#### [Extracted entries]

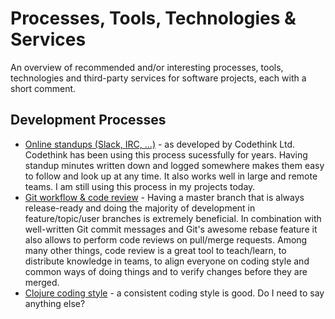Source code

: # Processes, Tools, Technologies & Services

An overview of recommended and/or interesting processes, tools,
technologies and third-party services for software projects, each
with a short comment.

## Development Processes

* [Online standups (Slack, IRC, ...)](online-standups.md) -
  as developed by Codethink Ltd. Codethink has been using this process
  sucessfully for years. Having standup minutes written down and logged
  somewhere makes them easy to follow and look up at any time. It also
  works well in large and remote teams. I am still using this process
  in my projects today.
* [Git workflow & code review](git-workflow-and-review.md) - Having a
  master branch that is always release-ready and doing the majority of
  development in feature/topic/user branches is extremely beneficial.
  In combination with well-written Git commit messages and Git's awesome
  rebase feature it also allows to perform code reviews on pull/merge
  requests. Among many other things, code review is a great tool to
  teach/learn, to distribute knowledge in teams, to align everyone on
  coding style and common ways of doing things and to verify changes
  before they are merged.
* [Clojure coding style](https://github.com/bbatsov/clojure-style-guide) -
  a consistent coding style is good. Do I need to say anything else?
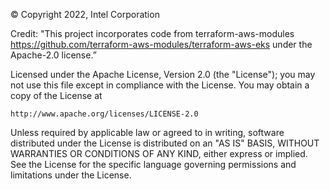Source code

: © Copyright 2022, Intel Corporation

Credit:
"This project incorporates code from terraform-aws-modules https://github.com/terraform-aws-modules/terraform-aws-eks under the Apache-2.0 license.”

Licensed under the Apache License, Version 2.0 (the "License");
you may not use this file except in compliance with the License.
You may obtain a copy of the License at

    http://www.apache.org/licenses/LICENSE-2.0

Unless required by applicable law or agreed to in writing, software
distributed under the License is distributed on an "AS IS" BASIS,
WITHOUT WARRANTIES OR CONDITIONS OF ANY KIND, either express or implied.
See the License for the specific language governing permissions and limitations under the License.
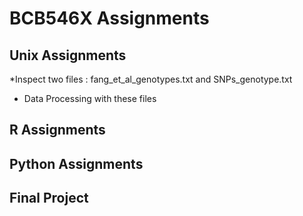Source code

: # BCB546X Assignments
## Unix Assignments
*Inspect two files : fang_et_al_genotypes.txt and SNPs_genotype.txt

* Data Processing with these files



## R Assignments

## Python Assignments

## Final Project

 

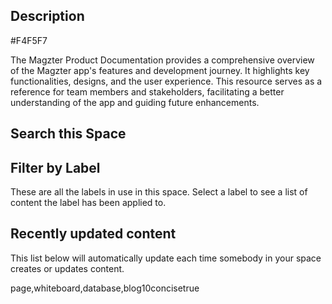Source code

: ## Description

#F4F5F7

The Magzter Product Documentation provides a comprehensive overview of
the Magzter app\'s features and development journey. It highlights key
functionalities, designs, and the user experience. This resource serves
as a reference for team members and stakeholders, facilitating a better
understanding of the app and guiding future enhancements.

## Search this Space

## Filter by Label

These are all the labels in use in this space. Select a label to see a
list of content the label has been applied to.

## Recently updated content

This list below will automatically update each time somebody in your
space creates or updates content.

page,whiteboard,database,blog10concisetrue
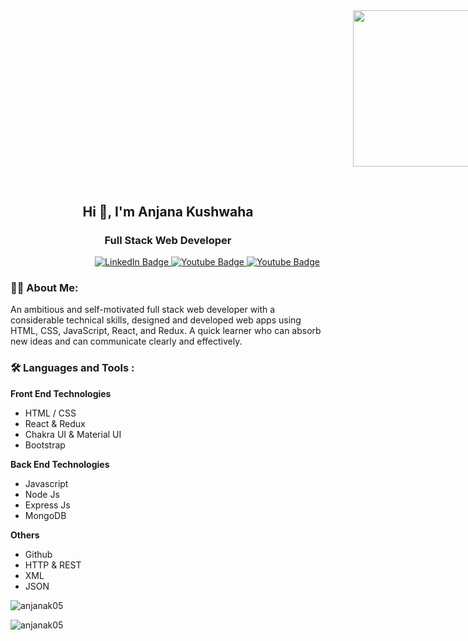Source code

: 

<div align="center" style="width:50%;height:250px; margin-Left:60% ;padding-bottom:6%;"><img src="https://media.giphy.com/media/L1R1tvI9svkIWwpVYr/giphy.gif" width="50%" height="250px" style="position:absolute" frameBorder="0" class="giphy-embed" allowFullScreen></img></div>


<h2 align="center">Hi 👋, I'm Anjana Kushwaha</h2>
<h3 align="center">Full Stack Web Developer</h3>
<div align="center" id="badges" style="margin-Left:25%">
  <a href="https://www.linkedin.com/in/anjana-kushwaha/">
    <img src="https://img.shields.io/badge/LinkedIn-blue?style=for-the-badge&logo=linkedin&logoColor=white" alt="LinkedIn Badge"/>
  </a>
  <a href="https://github.com/anjanak05">
    <img src="https://img.shields.io/badge/Github-black?style=for-the-badge&logo=github&logoColor=white" alt="Youtube Badge"/>
  </a>
  <a href="your-Download-URL">
    <img src="https://img.shields.io/badge/Portfolio-green?style=for-the-badge&logo=&logoColor=white" alt="Youtube Badge"/>
  </a>
</div>


### :woman_technologist: About Me: 
An ambitious and self-motivated full stack web developer with a considerable technical skills,  designed and developed web apps using HTML, CSS, JavaScript, React, and Redux. A quick learner who can absorb new ideas and can communicate clearly and effectively.

### :hammer_and_wrench: Languages and Tools :

 **Front End Technologies**
- HTML / CSS
- React & Redux
- Chakra UI & Material UI
- Bootstrap

 **Back End Technologies**
- Javascript
- Node Js
- Express Js
- MongoDB

**Others**
- Github
- HTTP & REST
- XML
- JSON
 

<p><img align="center" src="https://github-readme-stats.vercel.app/api/top-langs?username=anjanak05&show_icons=true&locale=en&layout=compact" alt="anjanak05" /></p>


<p><img align="center" src="https://github-readme-streak-stats.herokuapp.com/?user=anjanak05&" alt="anjanak05" /></p>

#### [Exercise instructions]
Where the string "using" shows up in the listing above, copy the line that holds it.

#### [Response]
  as developed by Codethink Ltd. Codethink has been using this process
  works well in large and remote teams. I am still using this process
An ambitious and self-motivated full stack web developer with a considerable technical skills,  designed and developed web apps using HTML, CSS, JavaScript, React, and Redux. A quick learner who can absorb new ideas and can communicate clearly and effectively.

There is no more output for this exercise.